One part of the entries below is wanted: the lines from the one containing "the same half-angle, ten" through the one containing "exactly when all". Write those out exactly and nothing else.

_RECORDS PROVIDED_:
+++
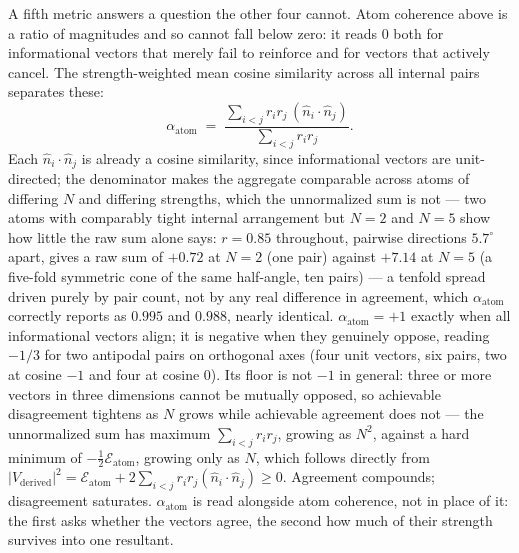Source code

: \documentclass[12pt, a4paper]{article}
\begin{document}
A fifth metric answers a question the other four cannot. Atom
coherence above is a ratio of magnitudes and so cannot fall below
zero: it reads $0$ both for informational vectors that merely fail
to reinforce and for vectors that actively cancel. The
strength-weighted mean cosine similarity across all internal pairs
separates these:
\begin{equation}
    \alpha_{\text{atom}} \;=\;
    \frac{\sum_{i<j} r_i r_j\,(\hat n_i\cdot\hat n_j)}
         {\sum_{i<j} r_i r_j}.
    \label{eq:internal_alignment}
\end{equation}
Each $\hat n_i\cdot\hat n_j$ is already a cosine similarity, since
informational vectors are unit-directed; the denominator makes the
aggregate comparable across atoms of differing $N$ and differing
strengths, which the unnormalized sum is not --- two atoms with
comparably tight internal arrangement but $N=2$ and $N=5$ show how
little the raw sum alone says: $r=0.85$ throughout, pairwise
directions $5.7^\circ$ apart, gives a raw sum of $+0.72$ at $N=2$
(one pair) against $+7.14$ at $N=5$ (a five-fold symmetric cone of
the same half-angle, ten pairs) --- a tenfold spread driven purely by
pair count, not by any real difference in agreement, which
$\alpha_{\text{atom}}$ correctly reports as $0.995$ and $0.988$,
nearly identical. $\alpha_{\text{atom}}=+1$ exactly when all
informational vectors align; it is negative when they genuinely
oppose, reading $-1/3$ for two antipodal pairs on orthogonal axes
(four unit vectors, six pairs, two at cosine $-1$ and four at
cosine $0$). Its floor is not $-1$ in general: three
or more vectors in three dimensions cannot be mutually opposed, so
achievable disagreement tightens as $N$ grows while achievable
agreement does not --- the unnormalized sum has maximum
$\sum_{i<j}r_ir_j$, growing as $N^2$, against a hard minimum of
$-\tfrac{1}{2}\mathcal{E}_{\text{atom}}$, growing only as $N$, which
follows directly from $\lvert V_{\text{derived}}\rvert^2 =
\mathcal{E}_{\text{atom}} + 2\sum_{i<j} r_ir_j(\hat n_i\cdot\hat n_j)
\ge 0$. Agreement compounds; disagreement saturates.
$\alpha_{\text{atom}}$ is read alongside atom coherence, not in place
of it: the first asks whether the vectors agree, the second how much
of their strength survives into one resultant.
\end{document}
+++
_TASK RESPONSE_:
the same half-angle, ten pairs) --- a tenfold spread driven purely by
pair count, not by any real difference in agreement, which
$\alpha_{\text{atom}}$ correctly reports as $0.995$ and $0.988$,
nearly identical. $\alpha_{\text{atom}}=+1$ exactly when all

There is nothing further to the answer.